(LISTED RECORDS):
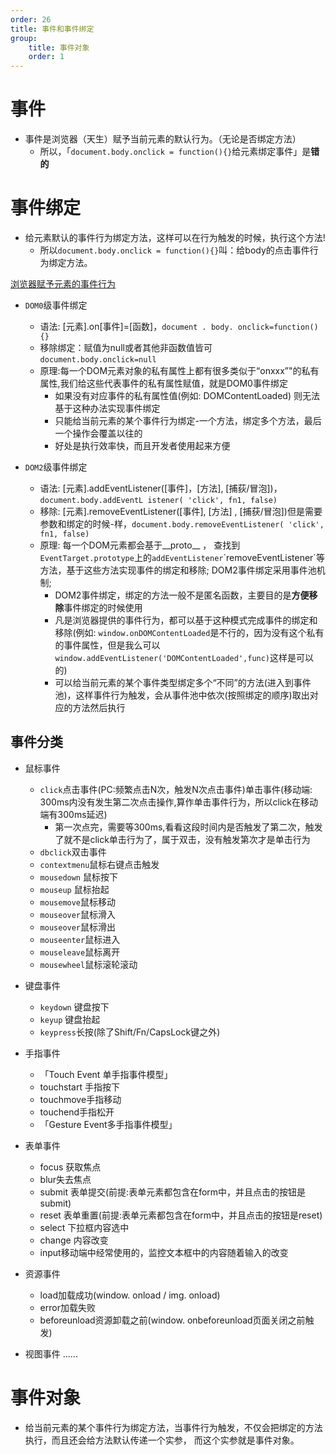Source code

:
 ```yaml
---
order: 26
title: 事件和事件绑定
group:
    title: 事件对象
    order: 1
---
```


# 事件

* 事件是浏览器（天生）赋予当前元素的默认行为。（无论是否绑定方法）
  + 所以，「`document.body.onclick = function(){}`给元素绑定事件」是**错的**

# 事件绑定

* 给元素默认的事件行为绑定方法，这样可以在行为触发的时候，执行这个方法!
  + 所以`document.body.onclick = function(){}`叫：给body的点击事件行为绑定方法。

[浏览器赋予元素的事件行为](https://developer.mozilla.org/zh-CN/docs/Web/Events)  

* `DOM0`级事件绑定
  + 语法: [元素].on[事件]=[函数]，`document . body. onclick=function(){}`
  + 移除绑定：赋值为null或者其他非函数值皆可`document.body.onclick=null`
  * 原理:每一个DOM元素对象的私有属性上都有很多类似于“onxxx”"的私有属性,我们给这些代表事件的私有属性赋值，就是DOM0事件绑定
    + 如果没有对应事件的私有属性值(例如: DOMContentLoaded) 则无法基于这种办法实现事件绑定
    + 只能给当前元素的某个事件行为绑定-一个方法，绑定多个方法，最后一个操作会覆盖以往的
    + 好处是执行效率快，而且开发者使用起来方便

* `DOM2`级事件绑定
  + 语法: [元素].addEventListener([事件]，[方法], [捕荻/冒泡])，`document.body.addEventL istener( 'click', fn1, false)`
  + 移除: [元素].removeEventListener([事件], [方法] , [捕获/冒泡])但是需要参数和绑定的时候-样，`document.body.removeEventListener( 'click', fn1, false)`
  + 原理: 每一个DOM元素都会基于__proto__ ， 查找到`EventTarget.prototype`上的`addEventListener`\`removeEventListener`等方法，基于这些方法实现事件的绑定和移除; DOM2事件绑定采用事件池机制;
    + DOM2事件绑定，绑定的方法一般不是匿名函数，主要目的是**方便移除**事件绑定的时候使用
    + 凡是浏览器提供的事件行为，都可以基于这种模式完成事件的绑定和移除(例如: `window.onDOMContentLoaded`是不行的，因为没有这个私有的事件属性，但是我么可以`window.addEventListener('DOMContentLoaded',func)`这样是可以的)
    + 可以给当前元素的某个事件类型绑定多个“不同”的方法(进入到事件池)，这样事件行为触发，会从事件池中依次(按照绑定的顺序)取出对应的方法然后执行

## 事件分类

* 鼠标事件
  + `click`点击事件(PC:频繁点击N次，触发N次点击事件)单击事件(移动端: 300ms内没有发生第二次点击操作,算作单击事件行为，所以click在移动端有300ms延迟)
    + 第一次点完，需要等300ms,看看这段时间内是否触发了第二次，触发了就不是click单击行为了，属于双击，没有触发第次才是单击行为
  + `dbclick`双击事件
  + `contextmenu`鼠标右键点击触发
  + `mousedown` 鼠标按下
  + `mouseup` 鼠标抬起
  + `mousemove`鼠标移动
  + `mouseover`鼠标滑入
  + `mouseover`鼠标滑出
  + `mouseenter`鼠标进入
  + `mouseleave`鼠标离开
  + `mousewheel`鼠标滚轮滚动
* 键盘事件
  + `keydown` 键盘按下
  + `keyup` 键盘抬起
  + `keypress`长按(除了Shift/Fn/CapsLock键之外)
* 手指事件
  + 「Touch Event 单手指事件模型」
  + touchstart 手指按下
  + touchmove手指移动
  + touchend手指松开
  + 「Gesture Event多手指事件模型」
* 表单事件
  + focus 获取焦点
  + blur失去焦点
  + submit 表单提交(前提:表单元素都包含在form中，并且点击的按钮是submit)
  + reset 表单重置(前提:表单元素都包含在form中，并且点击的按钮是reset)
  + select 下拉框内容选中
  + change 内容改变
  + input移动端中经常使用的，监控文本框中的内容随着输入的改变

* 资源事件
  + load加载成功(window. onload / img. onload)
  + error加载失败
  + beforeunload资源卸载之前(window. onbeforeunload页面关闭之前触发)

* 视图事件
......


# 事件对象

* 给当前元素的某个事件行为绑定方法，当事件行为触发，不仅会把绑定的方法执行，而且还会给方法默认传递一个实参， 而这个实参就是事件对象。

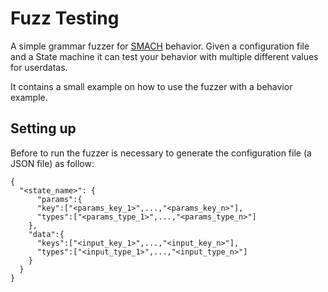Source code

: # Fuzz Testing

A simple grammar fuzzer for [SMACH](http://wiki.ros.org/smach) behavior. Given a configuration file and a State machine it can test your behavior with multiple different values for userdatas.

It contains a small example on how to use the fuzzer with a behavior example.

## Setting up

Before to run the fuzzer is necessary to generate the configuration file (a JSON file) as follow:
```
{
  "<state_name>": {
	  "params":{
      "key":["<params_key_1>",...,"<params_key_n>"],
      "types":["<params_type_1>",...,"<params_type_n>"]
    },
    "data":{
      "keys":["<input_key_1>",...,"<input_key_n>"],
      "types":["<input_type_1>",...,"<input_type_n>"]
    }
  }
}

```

(ABOUT THIS TASK):
Without the images, print all of the lines above exactly.

(ANSWER BOX):
Source code

:
 ```yaml
---
order: 26
title: 事件和事件绑定
group:
    title: 事件对象
    order: 1
---
```


# 事件

* 事件是浏览器（天生）赋予当前元素的默认行为。（无论是否绑定方法）
  + 所以，「`document.body.onclick = function(){}`给元素绑定事件」是**错的**

# 事件绑定

* 给元素默认的事件行为绑定方法，这样可以在行为触发的时候，执行这个方法!
  + 所以`document.body.onclick = function(){}`叫：给body的点击事件行为绑定方法。

[浏览器赋予元素的事件行为](https://developer.mozilla.org/zh-CN/docs/Web/Events)  

* `DOM0`级事件绑定
  + 语法: [元素].on[事件]=[函数]，`document . body. onclick=function(){}`
  + 移除绑定：赋值为null或者其他非函数值皆可`document.body.onclick=null`
  * 原理:每一个DOM元素对象的私有属性上都有很多类似于“onxxx”"的私有属性,我们给这些代表事件的私有属性赋值，就是DOM0事件绑定
    + 如果没有对应事件的私有属性值(例如: DOMContentLoaded) 则无法基于这种办法实现事件绑定
    + 只能给当前元素的某个事件行为绑定-一个方法，绑定多个方法，最后一个操作会覆盖以往的
    + 好处是执行效率快，而且开发者使用起来方便

* `DOM2`级事件绑定
  + 语法: [元素].addEventListener([事件]，[方法], [捕荻/冒泡])，`document.body.addEventL istener( 'click', fn1, false)`
  + 移除: [元素].removeEventListener([事件], [方法] , [捕获/冒泡])但是需要参数和绑定的时候-样，`document.body.removeEventListener( 'click', fn1, false)`
  + 原理: 每一个DOM元素都会基于__proto__ ， 查找到`EventTarget.prototype`上的`addEventListener`\`removeEventListener`等方法，基于这些方法实现事件的绑定和移除; DOM2事件绑定采用事件池机制;
    + DOM2事件绑定，绑定的方法一般不是匿名函数，主要目的是**方便移除**事件绑定的时候使用
    + 凡是浏览器提供的事件行为，都可以基于这种模式完成事件的绑定和移除(例如: `window.onDOMContentLoaded`是不行的，因为没有这个私有的事件属性，但是我么可以`window.addEventListener('DOMContentLoaded',func)`这样是可以的)
    + 可以给当前元素的某个事件类型绑定多个“不同”的方法(进入到事件池)，这样事件行为触发，会从事件池中依次(按照绑定的顺序)取出对应的方法然后执行

## 事件分类

* 鼠标事件
  + `click`点击事件(PC:频繁点击N次，触发N次点击事件)单击事件(移动端: 300ms内没有发生第二次点击操作,算作单击事件行为，所以click在移动端有300ms延迟)
    + 第一次点完，需要等300ms,看看这段时间内是否触发了第二次，触发了就不是click单击行为了，属于双击，没有触发第次才是单击行为
  + `dbclick`双击事件
  + `contextmenu`鼠标右键点击触发
  + `mousedown` 鼠标按下
  + `mouseup` 鼠标抬起
  + `mousemove`鼠标移动
  + `mouseover`鼠标滑入
  + `mouseover`鼠标滑出
  + `mouseenter`鼠标进入
  + `mouseleave`鼠标离开
  + `mousewheel`鼠标滚轮滚动
* 键盘事件
  + `keydown` 键盘按下
  + `keyup` 键盘抬起
  + `keypress`长按(除了Shift/Fn/CapsLock键之外)
* 手指事件
  + 「Touch Event 单手指事件模型」
  + touchstart 手指按下
  + touchmove手指移动
  + touchend手指松开
  + 「Gesture Event多手指事件模型」
* 表单事件
  + focus 获取焦点
  + blur失去焦点
  + submit 表单提交(前提:表单元素都包含在form中，并且点击的按钮是submit)
  + reset 表单重置(前提:表单元素都包含在form中，并且点击的按钮是reset)
  + select 下拉框内容选中
  + change 内容改变
  + input移动端中经常使用的，监控文本框中的内容随着输入的改变

* 资源事件
  + load加载成功(window. onload / img. onload)
  + error加载失败
  + beforeunload资源卸载之前(window. onbeforeunload页面关闭之前触发)

* 视图事件
......


# 事件对象

* 给当前元素的某个事件行为绑定方法，当事件行为触发，不仅会把绑定的方法执行，而且还会给方法默认传递一个实参， 而这个实参就是事件对象。

Source code

: # Fuzz Testing

A simple grammar fuzzer for [SMACH](http://wiki.ros.org/smach) behavior. Given a configuration file and a State machine it can test your behavior with multiple different values for userdatas.

It contains a small example on how to use the fuzzer with a behavior example.

## Setting up

Before to run the fuzzer is necessary to generate the configuration file (a JSON file) as follow:
```
{
  "<state_name>": {
	  "params":{
      "key":["<params_key_1>",...,"<params_key_n>"],
      "types":["<params_type_1>",...,"<params_type_n>"]
    },
    "data":{
      "keys":["<input_key_1>",...,"<input_key_n>"],
      "types":["<input_type_1>",...,"<input_type_n>"]
    }
  }
}

```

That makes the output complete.